‘ Bij het lezen van Kuczynski & Witt vallen parallelen op met hetgeen er momenteel, hier bij ons, gebeurt. Vind je niet?’
– ‘ Vervang bijvoorbeeld joden door boeren. De middenstanders kunnen gewoon zo blijven staan. Die worden evengoed gemarginaliseerd en uitgegumd.’
‘ Alarmbellen?’
– ‘ In ieder geval bij mij kleine alarm belletjes. De permanente staat van oorlog waarin de neocons “ons” lijken te willen houden. Tata Steel dat hier mag blijven produceren – met een groene marketing-smoes als schaamlap. Unheimische overeenkomsten.’
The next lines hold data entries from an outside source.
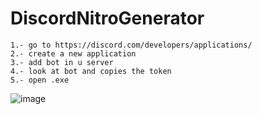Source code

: # DiscordNitroGenerator                     
```
1.- go to https://discord.com/developers/applications/                                            
2.- create a new application                                      
3.- add bot in u server                                     
4.- look at bot and copies the token                                       
5.- open .exe                                         
```
![image](https://user-images.githubusercontent.com/68872737/141372927-e23abf52-9de6-469d-a063-4d93cc240c18.png)
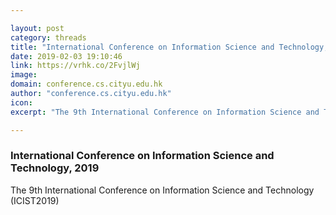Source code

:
 ```yaml
---

layout: post
category: threads
title: "International Conference on Information Science and Technology, 2019"
date: 2019-02-03 19:10:46
link: https://vrhk.co/2FvjlWj
image: 
domain: conference.cs.cityu.edu.hk
author: "conference.cs.cityu.edu.hk"
icon: 
excerpt: "The 9th International Conference on Information Science and Technology (ICIST2019)"

---
```


### International Conference on Information Science and Technology, 2019

The 9th International Conference on Information Science and Technology (ICIST2019)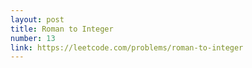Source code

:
 ```yaml
---
layout: post
title: Roman to Integer
number: 13
link: https://leetcode.com/problems/roman-to-integer
---
```

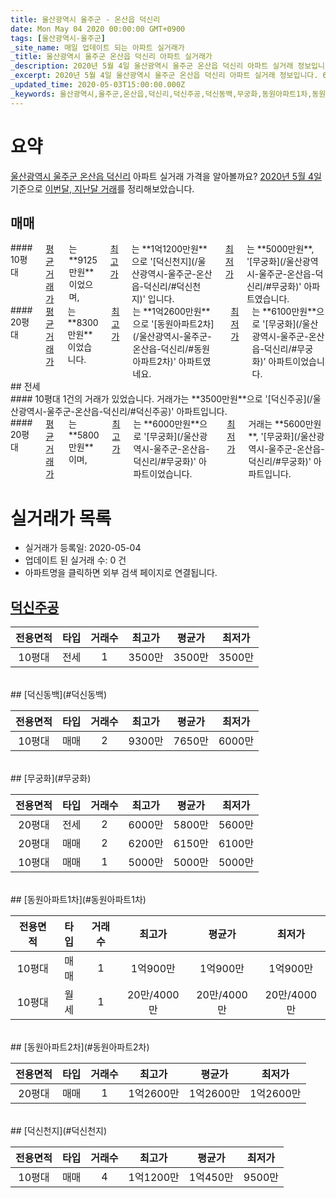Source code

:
```yaml
---
title: 울산광역시 울주군 - 온산읍 덕신리
date: Mon May 04 2020 00:00:00 GMT+0900
tags: [울산광역시-울주군]
_site_name: 매일 업데이트 되는 아파트 실거래가
_title: 울산광역시 울주군 온산읍 덕신리 아파트 실거래가
_description: 2020년 5월 4일 울산광역시 울주군 온산읍 덕신리 아파트 실거래 정보입니다. 6건 아파트 정보가 있습니다.
_excerpt: 2020년 5월 4일 울산광역시 울주군 온산읍 덕신리 아파트 실거래 정보입니다. 6건 아파트 정보가 있습니다.
_updated_time: 2020-05-03T15:00:00.000Z
_keywords: 울산광역시,울주군,온산읍,덕신리,덕신주공,덕신동백,무궁화,동원아파트1차,동원아파트2차,덕신천지
---
```





# 요약
<ins>울산광역시 울주군 온산읍 덕신리</ins> 아파트 실거래 가격을 알아볼까요? <ins>2020년 5월 4일</ins> 기준으로 <ins>이번달, 지난달 거래</ins>를 정리해보았습니다.

## 매매
<div class="container">
<div class="six columns" markdown="1">
#### 10평대
<ins>평균 거래가</ins>는 **9125만원**이었으며, <ins>최고가</ins>는 **1억1200만원**으로 '[덕신천지](/울산광역시-울주군-온산읍-덕신리/#덕신천지)' 입니다. <ins>최저가</ins>는 **5000만원**, '[무궁화](/울산광역시-울주군-온산읍-덕신리/#무궁화)' 아파트였습니다.
</div>
<div class="six columns" markdown="1">
#### 20평대
<ins>평균 거래가</ins>는 **8300만원**이었습니다. <ins>최고가</ins>는 **1억2600만원**으로 '[동원아파트2차](/울산광역시-울주군-온산읍-덕신리/#동원아파트2차)' 아파트였네요. <ins>최저가</ins>는 **6100만원**으로 '[무궁화](/울산광역시-울주군-온산읍-덕신리/#무궁화)' 아파트이었습니다.
</div>
</div>
## 전세
<div class="container">
<div class="six columns" markdown="1">
#### 10평대
1건의 거래가 있었습니다. 거래가는 **3500만원**으로 '[덕신주공](/울산광역시-울주군-온산읍-덕신리/#덕신주공)' 아파트입니다.
</div>
<div class="six columns" markdown="1">
#### 20평대
<ins>평균 거래가</ins>는 **5800만원**이며, <ins>최고가</ins>는 **6000만원**으로 '[무궁화](/울산광역시-울주군-온산읍-덕신리/#무궁화)' 아파트이었습니다. <ins>최저가</ins> 거래는 **5600만원**, '[무궁화](/울산광역시-울주군-온산읍-덕신리/#무궁화)' 아파트입니다.
</div>
</div>



# 실거래가 목록
- 실거래가 등록일: 2020-05-04
- 업데이트 된 실거래 수: 0 건
- 아파트명을 클릭하면 외부 검색 페이지로 연결됩니다.

## [덕신주공](#덕신주공)

|전용면적|타입|거래수|최고가|평균가|최저가|
|:---:|:---:|:---:|:---:|:---:|:---:|
|10평대|<span class="deal-type-2">전세</span>|1|3500만|3500만|3500만|

<br/>
## [덕신동백](#덕신동백)

|전용면적|타입|거래수|최고가|평균가|최저가|
|:---:|:---:|:---:|:---:|:---:|:---:|
|10평대|<span class="deal-type-1">매매</span>|2|9300만|7650만|6000만|

<br/>
## [무궁화](#무궁화)

|전용면적|타입|거래수|최고가|평균가|최저가|
|:---:|:---:|:---:|:---:|:---:|:---:|
|20평대|<span class="deal-type-2">전세</span>|2|6000만|5800만|5600만|
|20평대|<span class="deal-type-1">매매</span>|2|6200만|6150만|6100만|
|10평대|<span class="deal-type-1">매매</span>|1|5000만|5000만|5000만|

<br/>
## [동원아파트1차](#동원아파트1차)

|전용면적|타입|거래수|최고가|평균가|최저가|
|:---:|:---:|:---:|:---:|:---:|:---:|
|10평대|<span class="deal-type-1">매매</span>|1|1억900만|1억900만|1억900만|
|10평대|<span class="deal-type-3">월세</span>|1|20만/4000만|20만/4000만|20만/4000만|

<br/>
## [동원아파트2차](#동원아파트2차)

|전용면적|타입|거래수|최고가|평균가|최저가|
|:---:|:---:|:---:|:---:|:---:|:---:|
|20평대|<span class="deal-type-1">매매</span>|1|1억2600만|1억2600만|1억2600만|

<br/>
## [덕신천지](#덕신천지)

|전용면적|타입|거래수|최고가|평균가|최저가|
|:---:|:---:|:---:|:---:|:---:|:---:|
|10평대|<span class="deal-type-1">매매</span>|4|1억1200만|1억450만|9500만|

<br/>



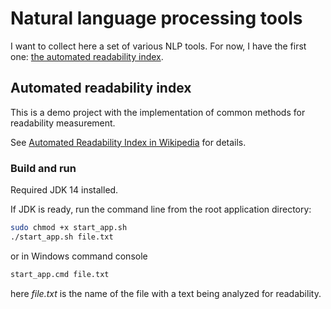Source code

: # Natural language processing tools
I want to collect here a set of various NLP tools. 
For now, I have the first one: [the automated readability index](#automated-readability-index).

## Automated readability index
This is a demo project with the implementation of common methods for readability measurement.

See [Automated Readability Index in Wikipedia](https://en.wikipedia.org/wiki/Automated_readability_index) for details.

### Build and run

Required JDK 14 installed.

If JDK is ready, run the command line from the root application directory:
```bash
sudo chmod +x start_app.sh
./start_app.sh file.txt
```
or in Windows command console
```cmd
start_app.cmd file.txt
```
here *file.txt* is the name of the file with a text being analyzed for readability.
‘ Reken maar dat de Amerikaanse deep state heeft geleerd van de rampzalige proxy-oorlog tegen de Russen, in de Oekraïne. Ze zullen de wapen-productie opvoeren en het land als het kan in een oorlogseconomie houden. Dat betekent dat de Amerikaanse burger nog meer wordt afgeknepen en uitgehongerd en dat de infrastructuur verder wordt verwaarloosd. Intussen worden we ontregeld door tsunami’s van exoten en griezelig ondermijnd door woke-en-weet-ik-niet-wat- nog-meer.’
– ‘ Waar heb je deze teksten opgescharreld?’
‘ Van het oud papier. Toevallig. Ze zouden in de papiercontainer worden gekieperd. Dat incunabel van Kuczynski & Witt schijn je niet meer te kunnen krijgen bij de reguliere boekverkoper.’
– ‘ Het lijkt op een (gedeeltelijke) blauwdruk, een masterplan, aan de hand waarvan de globlablalisten hun Great Reset uitrollen.’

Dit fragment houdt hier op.